DATA TO PROCESS:

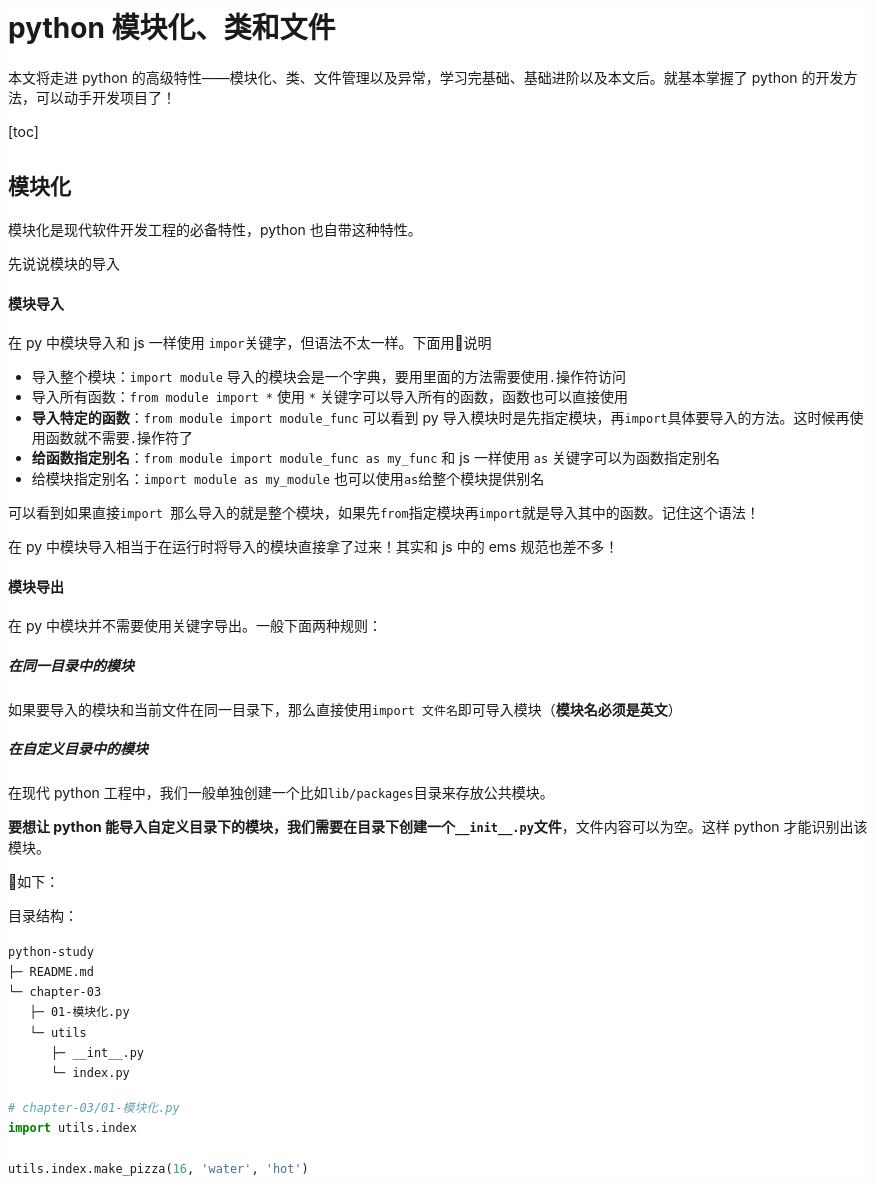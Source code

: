 # python 模块化、类和文件

本文将走进 python 的高级特性——模块化、类、文件管理以及异常，学习完基础、基础进阶以及本文后。就基本掌握了 python 的开发方法，可以动手开发项目了！

[toc]

## 模块化

模块化是现代软件开发工程的必备特性，python 也自带这种特性。

先说说模块的导入

#### 模块导入

在 py 中模块导入和 js 一样使用 `impor`关键字，但语法不太一样。下面用🌰说明

- 导入整个模块：`import module` 导入的模块会是一个字典，要用里面的方法需要使用`.`操作符访问
- 导入所有函数：`from module import *` 使用 `*` 关键字可以导入所有的函数，函数也可以直接使用
- **导入特定的函数**：`from module import module_func` 可以看到 py 导入模块时是先指定模块，再`import`具体要导入的方法。这时候再使用函数就不需要`.`操作符了
- **给函数指定别名**：`from module import module_func as my_func` 和 js 一样使用 `as` 关键字可以为函数指定别名
- 给模块指定别名：`import module as my_module` 也可以使用`as`给整个模块提供别名

可以看到如果直接`import `那么导入的就是整个模块，如果先`from`指定模块再`import`就是导入其中的函数。记住这个语法！

在 py 中模块导入相当于在运行时将导入的模块直接拿了过来！其实和 js 中的 ems 规范也差不多！

#### 模块导出

在 py 中模块并不需要使用关键字导出。一般下面两种规则：

##### 在同一目录中的模块

如果要导入的模块和当前文件在同一目录下，那么直接使用`import 文件名`即可导入模块（**模块名必须是英文**）

##### 在自定义目录中的模块

在现代 python 工程中，我们一般单独创建一个比如`lib/packages`目录来存放公共模块。

**要想让 python 能导入自定义目录下的模块，我们需要在目录下创建一个`__init__.py`文件**，文件内容可以为空。这样 python 才能识别出该模块。

🌰如下：

目录结构：

```text
python-study
├─ README.md
└─ chapter-03
   ├─ 01-模块化.py
   └─ utils
      ├─ __int__.py
      └─ index.py
```

```python
# chapter-03/01-模块化.py
import utils.index

utils.index.make_pizza(16, 'water', 'hot')
```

WHAT THE TASK ASKS:
When a line in the records above holds "from", that line is to be reported.

REPLY:
- 导入所有函数：`from module import *` 使用 `*` 关键字可以导入所有的函数，函数也可以直接使用
- **导入特定的函数**：`from module import module_func` 可以看到 py 导入模块时是先指定模块，再`import`具体要导入的方法。这时候再使用函数就不需要`.`操作符了
- **给函数指定别名**：`from module import module_func as my_func` 和 js 一样使用 `as` 关键字可以为函数指定别名
可以看到如果直接`import `那么导入的就是整个模块，如果先`from`指定模块再`import`就是导入其中的函数。记住这个语法！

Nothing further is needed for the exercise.